The second limited provision under which energized work is permitted is a condition of “infeasibility,” which is an acknowledgement that there are testing and diagnostic tasks associated with the start-up or troubleshooting of equipment that can only be performed while the power is on. Continuous processes involving complex and extensive electrical systems are another example of a situation in which the condition of infeasibility can be considered in making the decision to perform energized work.
The third condition permitting energized work is where the circuit voltage is less than 50 volts to ground. For the purposes of this standard, the 50-volt benchmark is considered “low voltage,” but it is important to understand that under the right conditions, such as wet location contact, 50 volts can pose a potential shock hazard to personnel. Large installations of batteries operating at less than 50 volts can provide enough energy to produce an arcing fault.

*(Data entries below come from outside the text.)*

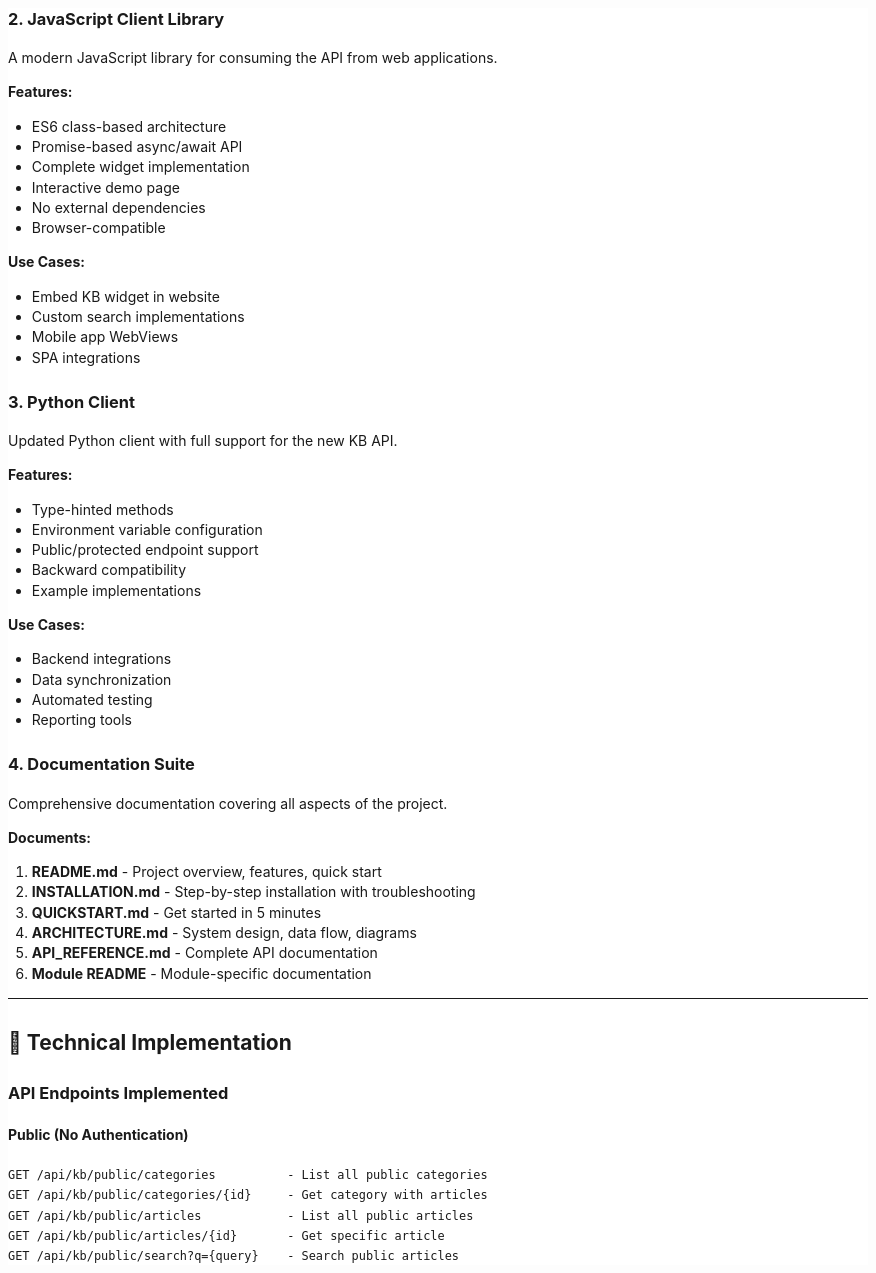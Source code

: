 ### 2. JavaScript Client Library
A modern JavaScript library for consuming the API from web applications.

**Features:**
- ES6 class-based architecture
- Promise-based async/await API
- Complete widget implementation
- Interactive demo page
- No external dependencies
- Browser-compatible

**Use Cases:**
- Embed KB widget in website
- Custom search implementations
- Mobile app WebViews
- SPA integrations

### 3. Python Client
Updated Python client with full support for the new KB API.

**Features:**
- Type-hinted methods
- Environment variable configuration
- Public/protected endpoint support
- Backward compatibility
- Example implementations

**Use Cases:**
- Backend integrations
- Data synchronization
- Automated testing
- Reporting tools

### 4. Documentation Suite
Comprehensive documentation covering all aspects of the project.

**Documents:**
1. **README.md** - Project overview, features, quick start
2. **INSTALLATION.md** - Step-by-step installation with troubleshooting
3. **QUICKSTART.md** - Get started in 5 minutes
4. **ARCHITECTURE.md** - System design, data flow, diagrams
5. **API_REFERENCE.md** - Complete API documentation
6. **Module README** - Module-specific documentation

---

## 🔧 Technical Implementation

### API Endpoints Implemented

#### Public (No Authentication)
```
GET /api/kb/public/categories          - List all public categories
GET /api/kb/public/categories/{id}     - Get category with articles  
GET /api/kb/public/articles            - List all public articles
GET /api/kb/public/articles/{id}       - Get specific article
GET /api/kb/public/search?q={query}    - Search public articles
```
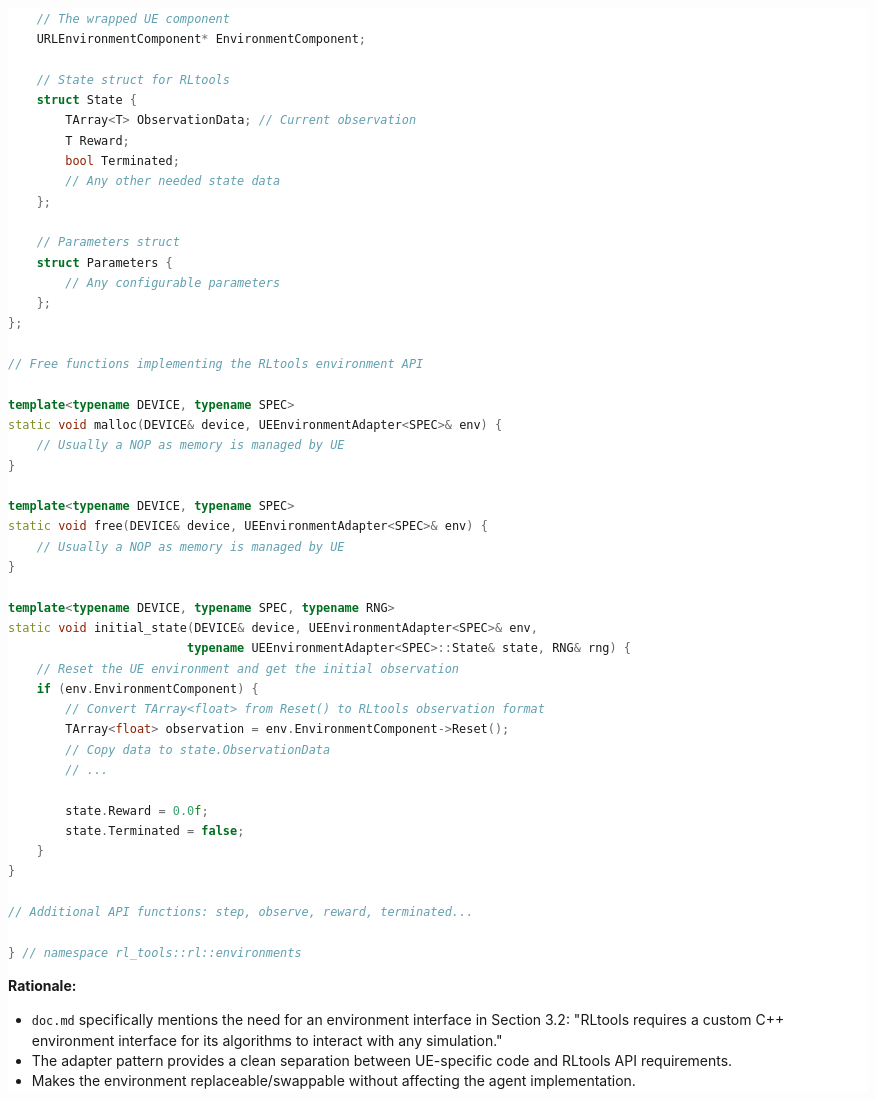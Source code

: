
 ```cpp
    // The wrapped UE component
    URLEnvironmentComponent* EnvironmentComponent;
    
    // State struct for RLtools
    struct State {
        TArray<T> ObservationData; // Current observation
        T Reward;
        bool Terminated;
        // Any other needed state data
    };
    
    // Parameters struct
    struct Parameters {
        // Any configurable parameters
    };
};

// Free functions implementing the RLtools environment API

template<typename DEVICE, typename SPEC>
static void malloc(DEVICE& device, UEEnvironmentAdapter<SPEC>& env) {
    // Usually a NOP as memory is managed by UE
}

template<typename DEVICE, typename SPEC>
static void free(DEVICE& device, UEEnvironmentAdapter<SPEC>& env) {
    // Usually a NOP as memory is managed by UE
}

template<typename DEVICE, typename SPEC, typename RNG>
static void initial_state(DEVICE& device, UEEnvironmentAdapter<SPEC>& env, 
                         typename UEEnvironmentAdapter<SPEC>::State& state, RNG& rng) {
    // Reset the UE environment and get the initial observation
    if (env.EnvironmentComponent) {
        // Convert TArray<float> from Reset() to RLtools observation format
        TArray<float> observation = env.EnvironmentComponent->Reset();
        // Copy data to state.ObservationData
        // ...
        
        state.Reward = 0.0f;
        state.Terminated = false;
    }
}

// Additional API functions: step, observe, reward, terminated...

} // namespace rl_tools::rl::environments
```

**Rationale:**
- `doc.md` specifically mentions the need for an environment interface in Section 3.2: "RLtools requires a custom C++ environment interface for its algorithms to interact with any simulation."
- The adapter pattern provides a clean separation between UE-specific code and RLtools API requirements.
- Makes the environment replaceable/swappable without affecting the agent implementation.
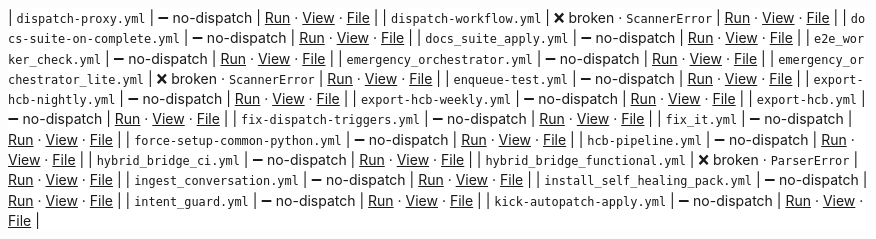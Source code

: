 | `dispatch-proxy.yml` | ➖ no-dispatch | [Run](https://github.com/StegVerse/StegVerse-SCW/actions/workflows/dispatch-proxy.yml) · [View](https://github.com/StegVerse/StegVerse-SCW/actions/workflows/dispatch-proxy.yml) · [File](.github/workflows/dispatch-proxy.yml) |
| `dispatch-workflow.yml` | ❌ broken · `ScannerError` | [Run](https://github.com/StegVerse/StegVerse-SCW/actions/workflows/dispatch-workflow.yml) · [View](https://github.com/StegVerse/StegVerse-SCW/actions/workflows/dispatch-workflow.yml) · [File](.github/workflows/dispatch-workflow.yml) |
| `docs-suite-on-complete.yml` | ➖ no-dispatch | [Run](https://github.com/StegVerse/StegVerse-SCW/actions/workflows/docs-suite-on-complete.yml) · [View](https://github.com/StegVerse/StegVerse-SCW/actions/workflows/docs-suite-on-complete.yml) · [File](.github/workflows/docs-suite-on-complete.yml) |
| `docs_suite_apply.yml` | ➖ no-dispatch | [Run](https://github.com/StegVerse/StegVerse-SCW/actions/workflows/docs_suite_apply.yml) · [View](https://github.com/StegVerse/StegVerse-SCW/actions/workflows/docs_suite_apply.yml) · [File](.github/workflows/docs_suite_apply.yml) |
| `e2e_worker_check.yml` | ➖ no-dispatch | [Run](https://github.com/StegVerse/StegVerse-SCW/actions/workflows/e2e_worker_check.yml) · [View](https://github.com/StegVerse/StegVerse-SCW/actions/workflows/e2e_worker_check.yml) · [File](.github/workflows/e2e_worker_check.yml) |
| `emergency_orchestrator.yml` | ➖ no-dispatch | [Run](https://github.com/StegVerse/StegVerse-SCW/actions/workflows/emergency_orchestrator.yml) · [View](https://github.com/StegVerse/StegVerse-SCW/actions/workflows/emergency_orchestrator.yml) · [File](.github/workflows/emergency_orchestrator.yml) |
| `emergency_orchestrator_lite.yml` | ❌ broken · `ScannerError` | [Run](https://github.com/StegVerse/StegVerse-SCW/actions/workflows/emergency_orchestrator_lite.yml) · [View](https://github.com/StegVerse/StegVerse-SCW/actions/workflows/emergency_orchestrator_lite.yml) · [File](.github/workflows/emergency_orchestrator_lite.yml) |
| `enqueue-test.yml` | ➖ no-dispatch | [Run](https://github.com/StegVerse/StegVerse-SCW/actions/workflows/enqueue-test.yml) · [View](https://github.com/StegVerse/StegVerse-SCW/actions/workflows/enqueue-test.yml) · [File](.github/workflows/enqueue-test.yml) |
| `export-hcb-nightly.yml` | ➖ no-dispatch | [Run](https://github.com/StegVerse/StegVerse-SCW/actions/workflows/export-hcb-nightly.yml) · [View](https://github.com/StegVerse/StegVerse-SCW/actions/workflows/export-hcb-nightly.yml) · [File](.github/workflows/export-hcb-nightly.yml) |
| `export-hcb-weekly.yml` | ➖ no-dispatch | [Run](https://github.com/StegVerse/StegVerse-SCW/actions/workflows/export-hcb-weekly.yml) · [View](https://github.com/StegVerse/StegVerse-SCW/actions/workflows/export-hcb-weekly.yml) · [File](.github/workflows/export-hcb-weekly.yml) |
| `export-hcb.yml` | ➖ no-dispatch | [Run](https://github.com/StegVerse/StegVerse-SCW/actions/workflows/export-hcb.yml) · [View](https://github.com/StegVerse/StegVerse-SCW/actions/workflows/export-hcb.yml) · [File](.github/workflows/export-hcb.yml) |
| `fix-dispatch-triggers.yml` | ➖ no-dispatch | [Run](https://github.com/StegVerse/StegVerse-SCW/actions/workflows/fix-dispatch-triggers.yml) · [View](https://github.com/StegVerse/StegVerse-SCW/actions/workflows/fix-dispatch-triggers.yml) · [File](.github/workflows/fix-dispatch-triggers.yml) |
| `fix_it.yml` | ➖ no-dispatch | [Run](https://github.com/StegVerse/StegVerse-SCW/actions/workflows/fix_it.yml) · [View](https://github.com/StegVerse/StegVerse-SCW/actions/workflows/fix_it.yml) · [File](.github/workflows/fix_it.yml) |
| `force-setup-common-python.yml` | ➖ no-dispatch | [Run](https://github.com/StegVerse/StegVerse-SCW/actions/workflows/force-setup-common-python.yml) · [View](https://github.com/StegVerse/StegVerse-SCW/actions/workflows/force-setup-common-python.yml) · [File](.github/workflows/force-setup-common-python.yml) |
| `hcb-pipeline.yml` | ➖ no-dispatch | [Run](https://github.com/StegVerse/StegVerse-SCW/actions/workflows/hcb-pipeline.yml) · [View](https://github.com/StegVerse/StegVerse-SCW/actions/workflows/hcb-pipeline.yml) · [File](.github/workflows/hcb-pipeline.yml) |
| `hybrid_bridge_ci.yml` | ➖ no-dispatch | [Run](https://github.com/StegVerse/StegVerse-SCW/actions/workflows/hybrid_bridge_ci.yml) · [View](https://github.com/StegVerse/StegVerse-SCW/actions/workflows/hybrid_bridge_ci.yml) · [File](.github/workflows/hybrid_bridge_ci.yml) |
| `hybrid_bridge_functional.yml` | ❌ broken · `ParserError` | [Run](https://github.com/StegVerse/StegVerse-SCW/actions/workflows/hybrid_bridge_functional.yml) · [View](https://github.com/StegVerse/StegVerse-SCW/actions/workflows/hybrid_bridge_functional.yml) · [File](.github/workflows/hybrid_bridge_functional.yml) |
| `ingest_conversation.yml` | ➖ no-dispatch | [Run](https://github.com/StegVerse/StegVerse-SCW/actions/workflows/ingest_conversation.yml) · [View](https://github.com/StegVerse/StegVerse-SCW/actions/workflows/ingest_conversation.yml) · [File](.github/workflows/ingest_conversation.yml) |
| `install_self_healing_pack.yml` | ➖ no-dispatch | [Run](https://github.com/StegVerse/StegVerse-SCW/actions/workflows/install_self_healing_pack.yml) · [View](https://github.com/StegVerse/StegVerse-SCW/actions/workflows/install_self_healing_pack.yml) · [File](.github/workflows/install_self_healing_pack.yml) |
| `intent_guard.yml` | ➖ no-dispatch | [Run](https://github.com/StegVerse/StegVerse-SCW/actions/workflows/intent_guard.yml) · [View](https://github.com/StegVerse/StegVerse-SCW/actions/workflows/intent_guard.yml) · [File](.github/workflows/intent_guard.yml) |
| `kick-autopatch-apply.yml` | ➖ no-dispatch | [Run](https://github.com/StegVerse/StegVerse-SCW/actions/workflows/kick-autopatch-apply.yml) · [View](https://github.com/StegVerse/StegVerse-SCW/actions/workflows/kick-autopatch-apply.yml) · [File](.github/workflows/kick-autopatch-apply.yml) |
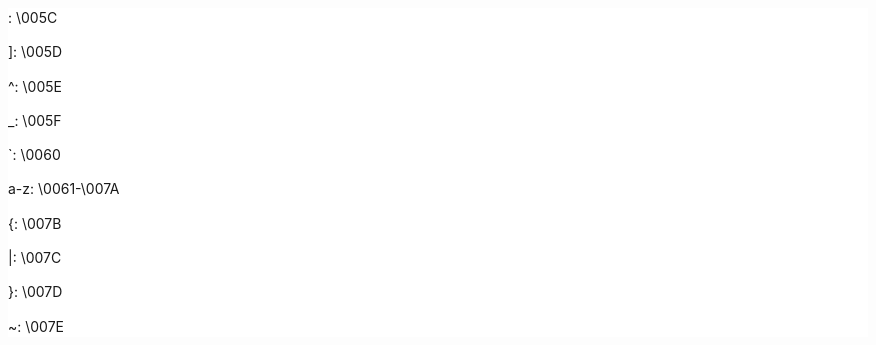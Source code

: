 \: \005C

]: \005D

^: \005E

_: \005F

`: \0060

a-z: \0061-\007A

{: \007B

|: \007C

}: \007D

~: \007E



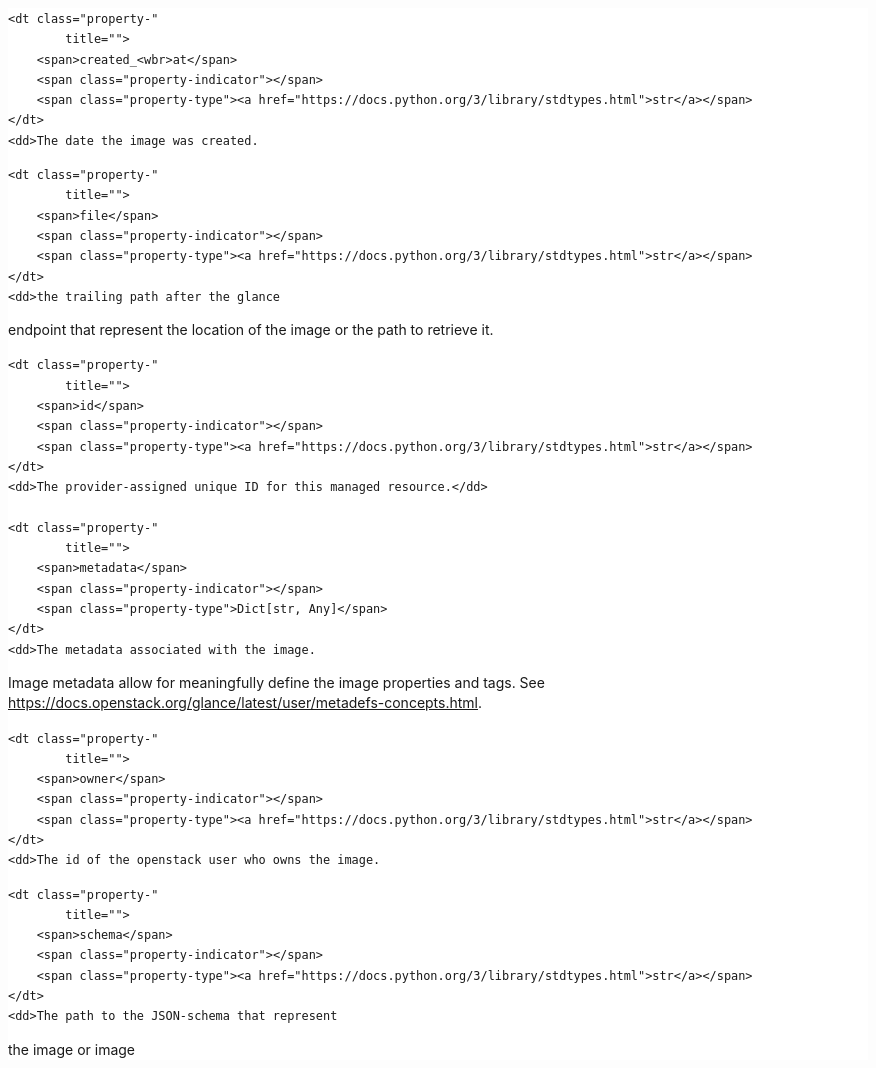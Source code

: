     <dt class="property-"
            title="">
        <span>created_<wbr>at</span>
        <span class="property-indicator"></span>
        <span class="property-type"><a href="https://docs.python.org/3/library/stdtypes.html">str</a></span>
    </dt>
    <dd>The date the image was created.
</dd>

    <dt class="property-"
            title="">
        <span>file</span>
        <span class="property-indicator"></span>
        <span class="property-type"><a href="https://docs.python.org/3/library/stdtypes.html">str</a></span>
    </dt>
    <dd>the trailing path after the glance
endpoint that represent the location of the image
or the path to retrieve it.
</dd>

    <dt class="property-"
            title="">
        <span>id</span>
        <span class="property-indicator"></span>
        <span class="property-type"><a href="https://docs.python.org/3/library/stdtypes.html">str</a></span>
    </dt>
    <dd>The provider-assigned unique ID for this managed resource.</dd>

    <dt class="property-"
            title="">
        <span>metadata</span>
        <span class="property-indicator"></span>
        <span class="property-type">Dict[str, Any]</span>
    </dt>
    <dd>The metadata associated with the image.
Image metadata allow for meaningfully define the image properties
and tags. See https://docs.openstack.org/glance/latest/user/metadefs-concepts.html.
</dd>

    <dt class="property-"
            title="">
        <span>owner</span>
        <span class="property-indicator"></span>
        <span class="property-type"><a href="https://docs.python.org/3/library/stdtypes.html">str</a></span>
    </dt>
    <dd>The id of the openstack user who owns the image.
</dd>

    <dt class="property-"
            title="">
        <span>schema</span>
        <span class="property-indicator"></span>
        <span class="property-type"><a href="https://docs.python.org/3/library/stdtypes.html">str</a></span>
    </dt>
    <dd>The path to the JSON-schema that represent
the image or image
</dd>
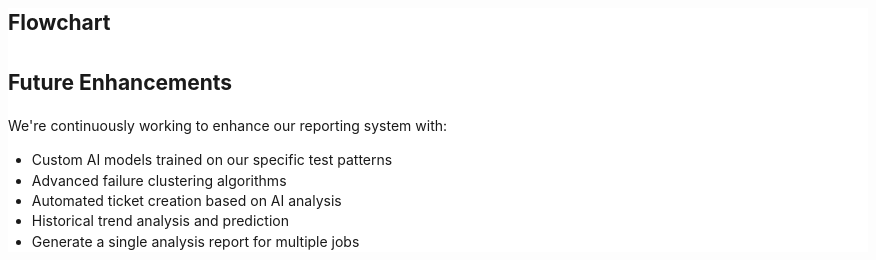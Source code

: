 ## **Flowchart**

<div style="text-align:center; margin: 10px; display: none">
  <img src="/images/2025/03/ctrf-report-04.png" style="box-shadow: 2px 2px 10px 1px #aaa">
</div>

## **Future Enhancements**

We're continuously working to enhance our reporting system with:

- Custom AI models trained on our specific test patterns
- Advanced failure clustering algorithms
- Automated ticket creation based on AI analysis
- Historical trend analysis and prediction
- Generate a single analysis report for multiple jobs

As qualified safety instructors will tell you, the OSHA regulations and NFPA 70E have no provisions that recognize inconvenience as a viable rationale to support working on energized electrical conductors or circuit parts. Proper planning and logistical coordination are necessary to implement an electrical safety plan that only permits energized electrical work under the limited conditions covered in Section 130.1(A) of NFPA70E.
Before asking what the required level of personal protective equipment is for a specific task, you first have to ask whether the task can be performed when the electrical equipment is energized. Then—and only then—can you take the next steps in choosing the proper protective gear and procedure.
Jeffrey Sargent is NFPA's senior electrical specilist and is staff liason for NFPA 70E.